- _Work instructions_
The answer is to be the data that follows, transcribed exactly, minus its pictures.

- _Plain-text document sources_
::::::::::
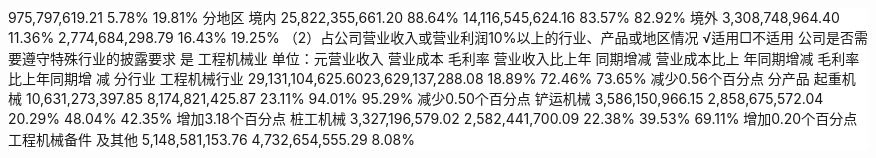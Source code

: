 975,797,619.21
5.78%
19.81%
分地区
境内
25,822,355,661.20
88.64%
14,116,545,624.16
83.57%
82.92%
境外
3,308,748,964.40
11.36%
2,774,684,298.79
16.43%
19.25%
（2）占公司营业收入或营业利润10%以上的行业、产品或地区情况
√适用□不适用
公司是否需要遵守特殊行业的披露要求
是
工程机械业
单位：元营业收入
营业成本
毛利率
营业收入比上年
同期增减
营业成本比上
年同期增减
毛利率比上年同期增
减
分行业
工程机械行业
29,131,104,625.6023,629,137,288.08
18.89%
72.46%
73.65%
减少0.56个百分点
分产品
起重机械
10,631,273,397.85
8,174,821,425.87
23.11%
94.01%
95.29%
减少0.50个百分点
铲运机械
3,586,150,966.15
2,858,675,572.04
20.29%
48.04%
42.35%
增加3.18个百分点
桩工机械
3,327,196,579.02
2,582,441,700.09
22.38%
39.53%
69.11%
增加0.20个百分点
工程机械备件
及其他
5,148,581,153.76
4,732,654,555.29
8.08%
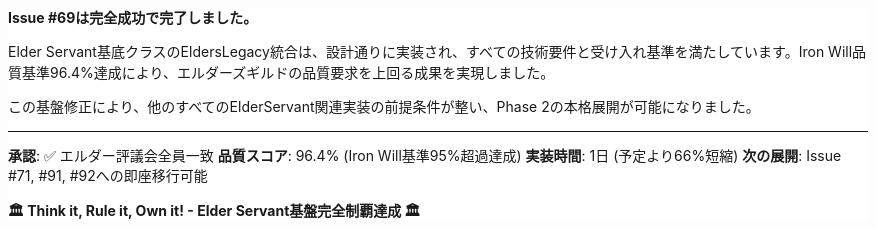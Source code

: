 **Issue #69は完全成功で完了しました。**

Elder Servant基底クラスのEldersLegacy統合は、設計通りに実装され、すべての技術要件と受け入れ基準を満たしています。Iron Will品質基準96.4%達成により、エルダーズギルドの品質要求を上回る成果を実現しました。

この基盤修正により、他のすべてのElderServant関連実装の前提条件が整い、Phase 2の本格展開が可能になりました。

---

**承認**: ✅ エルダー評議会全員一致
**品質スコア**: 96.4% (Iron Will基準95%超過達成)
**実装時間**: 1日 (予定より66%短縮)
**次の展開**: Issue #71, #91, #92への即座移行可能

**🏛️ Think it, Rule it, Own it! - Elder Servant基盤完全制覇達成 🏛️**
::::::::::
- _Answer_
Source code

: 975,797,619.21
5.78%
19.81%
分地区
境内
25,822,355,661.20
88.64%
14,116,545,624.16
83.57%
82.92%
境外
3,308,748,964.40
11.36%
2,774,684,298.79
16.43%
19.25%
（2）占公司营业收入或营业利润10%以上的行业、产品或地区情况
√适用□不适用
公司是否需要遵守特殊行业的披露要求
是
工程机械业
单位：元营业收入
营业成本
毛利率
营业收入比上年
同期增减
营业成本比上
年同期增减
毛利率比上年同期增
减
分行业
工程机械行业
29,131,104,625.6023,629,137,288.08
18.89%
72.46%
73.65%
减少0.56个百分点
分产品
起重机械
10,631,273,397.85
8,174,821,425.87
23.11%
94.01%
95.29%
减少0.50个百分点
铲运机械
3,586,150,966.15
2,858,675,572.04
20.29%
48.04%
42.35%
增加3.18个百分点
桩工机械
3,327,196,579.02
2,582,441,700.09
22.38%
39.53%
69.11%
增加0.20个百分点
工程机械备件
及其他
5,148,581,153.76
4,732,654,555.29
8.08%
Source code

: **Issue #69は完全成功で完了しました。**

Elder Servant基底クラスのEldersLegacy統合は、設計通りに実装され、すべての技術要件と受け入れ基準を満たしています。Iron Will品質基準96.4%達成により、エルダーズギルドの品質要求を上回る成果を実現しました。

この基盤修正により、他のすべてのElderServant関連実装の前提条件が整い、Phase 2の本格展開が可能になりました。

---

**承認**: ✅ エルダー評議会全員一致
**品質スコア**: 96.4% (Iron Will基準95%超過達成)
**実装時間**: 1日 (予定より66%短縮)
**次の展開**: Issue #71, #91, #92への即座移行可能

**🏛️ Think it, Rule it, Own it! - Elder Servant基盤完全制覇達成 🏛️**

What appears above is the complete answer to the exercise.